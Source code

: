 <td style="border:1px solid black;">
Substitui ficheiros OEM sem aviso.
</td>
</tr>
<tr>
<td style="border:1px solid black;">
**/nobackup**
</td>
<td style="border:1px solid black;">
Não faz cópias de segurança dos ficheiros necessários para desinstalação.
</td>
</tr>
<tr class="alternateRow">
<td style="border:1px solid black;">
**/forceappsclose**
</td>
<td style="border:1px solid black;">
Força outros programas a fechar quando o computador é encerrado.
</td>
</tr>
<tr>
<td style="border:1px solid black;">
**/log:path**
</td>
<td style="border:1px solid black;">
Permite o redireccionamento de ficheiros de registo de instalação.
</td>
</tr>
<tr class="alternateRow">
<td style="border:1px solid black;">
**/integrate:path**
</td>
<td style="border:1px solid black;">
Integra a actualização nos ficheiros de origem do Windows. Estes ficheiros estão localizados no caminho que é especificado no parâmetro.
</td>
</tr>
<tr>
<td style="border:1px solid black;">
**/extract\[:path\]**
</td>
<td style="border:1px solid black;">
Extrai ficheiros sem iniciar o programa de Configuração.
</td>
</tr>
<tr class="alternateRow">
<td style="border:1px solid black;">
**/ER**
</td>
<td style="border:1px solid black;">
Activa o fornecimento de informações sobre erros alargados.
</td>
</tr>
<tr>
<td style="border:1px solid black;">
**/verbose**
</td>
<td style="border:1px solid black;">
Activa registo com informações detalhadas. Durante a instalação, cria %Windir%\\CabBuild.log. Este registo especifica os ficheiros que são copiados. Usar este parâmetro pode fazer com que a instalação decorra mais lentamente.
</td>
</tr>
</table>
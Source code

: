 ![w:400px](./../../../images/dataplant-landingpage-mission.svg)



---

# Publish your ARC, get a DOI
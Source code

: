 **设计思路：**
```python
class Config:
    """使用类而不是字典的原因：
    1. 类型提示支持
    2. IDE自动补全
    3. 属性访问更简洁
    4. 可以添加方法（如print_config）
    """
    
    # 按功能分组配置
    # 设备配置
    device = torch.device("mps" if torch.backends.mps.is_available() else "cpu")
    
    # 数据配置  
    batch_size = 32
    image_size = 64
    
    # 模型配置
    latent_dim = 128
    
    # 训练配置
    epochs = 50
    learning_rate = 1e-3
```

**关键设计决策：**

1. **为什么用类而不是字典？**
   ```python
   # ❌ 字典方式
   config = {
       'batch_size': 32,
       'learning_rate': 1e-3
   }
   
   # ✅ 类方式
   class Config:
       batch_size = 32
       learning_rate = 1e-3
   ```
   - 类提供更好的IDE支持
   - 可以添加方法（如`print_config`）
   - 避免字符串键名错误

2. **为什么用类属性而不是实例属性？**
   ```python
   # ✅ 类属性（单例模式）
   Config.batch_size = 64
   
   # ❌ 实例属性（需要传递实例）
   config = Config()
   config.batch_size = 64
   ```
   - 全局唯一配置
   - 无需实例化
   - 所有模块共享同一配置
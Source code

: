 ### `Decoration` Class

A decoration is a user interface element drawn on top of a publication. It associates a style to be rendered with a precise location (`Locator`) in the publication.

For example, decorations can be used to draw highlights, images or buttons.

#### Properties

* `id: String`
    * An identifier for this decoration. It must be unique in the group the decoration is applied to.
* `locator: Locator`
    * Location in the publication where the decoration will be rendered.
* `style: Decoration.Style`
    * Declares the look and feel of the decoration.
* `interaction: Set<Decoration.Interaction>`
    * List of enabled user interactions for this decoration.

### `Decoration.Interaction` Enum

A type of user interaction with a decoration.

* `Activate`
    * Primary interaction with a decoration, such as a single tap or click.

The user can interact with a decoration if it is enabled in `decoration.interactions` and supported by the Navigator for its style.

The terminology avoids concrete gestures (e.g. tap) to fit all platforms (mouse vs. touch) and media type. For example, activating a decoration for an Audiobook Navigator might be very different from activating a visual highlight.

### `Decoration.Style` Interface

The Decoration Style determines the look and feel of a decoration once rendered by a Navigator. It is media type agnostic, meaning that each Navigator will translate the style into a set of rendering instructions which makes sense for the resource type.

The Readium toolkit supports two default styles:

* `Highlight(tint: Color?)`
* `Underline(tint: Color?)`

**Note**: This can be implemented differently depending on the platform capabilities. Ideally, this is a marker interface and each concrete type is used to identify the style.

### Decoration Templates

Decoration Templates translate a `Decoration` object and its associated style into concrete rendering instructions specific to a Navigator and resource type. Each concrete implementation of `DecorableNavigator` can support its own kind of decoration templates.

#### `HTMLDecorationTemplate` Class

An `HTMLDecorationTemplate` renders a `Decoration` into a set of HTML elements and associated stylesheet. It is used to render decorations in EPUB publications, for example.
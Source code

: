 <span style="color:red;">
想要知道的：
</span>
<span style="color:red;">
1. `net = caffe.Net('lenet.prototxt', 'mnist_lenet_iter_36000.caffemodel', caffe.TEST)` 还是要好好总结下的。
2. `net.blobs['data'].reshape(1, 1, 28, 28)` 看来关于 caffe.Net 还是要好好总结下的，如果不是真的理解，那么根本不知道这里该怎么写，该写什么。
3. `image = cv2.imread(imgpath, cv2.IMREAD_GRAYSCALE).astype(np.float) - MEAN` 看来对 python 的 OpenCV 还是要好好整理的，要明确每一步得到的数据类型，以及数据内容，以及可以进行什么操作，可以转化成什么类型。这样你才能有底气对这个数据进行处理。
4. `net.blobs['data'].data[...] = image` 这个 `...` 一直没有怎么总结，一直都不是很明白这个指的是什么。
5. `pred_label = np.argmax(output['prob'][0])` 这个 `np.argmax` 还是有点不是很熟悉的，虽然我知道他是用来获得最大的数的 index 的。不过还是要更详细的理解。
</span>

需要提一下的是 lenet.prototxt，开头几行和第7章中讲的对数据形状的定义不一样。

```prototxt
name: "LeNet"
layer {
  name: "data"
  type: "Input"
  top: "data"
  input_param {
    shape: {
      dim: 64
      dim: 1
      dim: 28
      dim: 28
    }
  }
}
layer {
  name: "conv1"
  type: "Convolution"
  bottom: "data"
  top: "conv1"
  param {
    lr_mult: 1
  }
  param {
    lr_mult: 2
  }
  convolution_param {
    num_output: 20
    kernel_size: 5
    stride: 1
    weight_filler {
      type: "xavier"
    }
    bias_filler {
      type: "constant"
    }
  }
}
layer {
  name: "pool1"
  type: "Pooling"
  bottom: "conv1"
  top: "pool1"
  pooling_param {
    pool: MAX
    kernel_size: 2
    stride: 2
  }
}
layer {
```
━━━━━━━━━━━━━━━━━━━━
- Work to complete: In the material above, locate the line containing "- 类提供更好的IDE支持" and the line containing "will be rendered.". Transcribe exactly those two lines and every line between them, and nothing more.

- Written solution:
   - 类提供更好的IDE支持
   - 可以添加方法（如`print_config`）
   - 避免字符串键名错误

2. **为什么用类属性而不是实例属性？**
   ```python
   # ✅ 类属性（单例模式）
   Config.batch_size = 64
   
   # ❌ 实例属性（需要传递实例）
   config = Config()
   config.batch_size = 64
   ```
   - 全局唯一配置
   - 无需实例化
   - 所有模块共享同一配置
Source code

: ### `Decoration` Class

A decoration is a user interface element drawn on top of a publication. It associates a style to be rendered with a precise location (`Locator`) in the publication.

For example, decorations can be used to draw highlights, images or buttons.

#### Properties

* `id: String`
    * An identifier for this decoration. It must be unique in the group the decoration is applied to.
* `locator: Locator`
    * Location in the publication where the decoration will be rendered.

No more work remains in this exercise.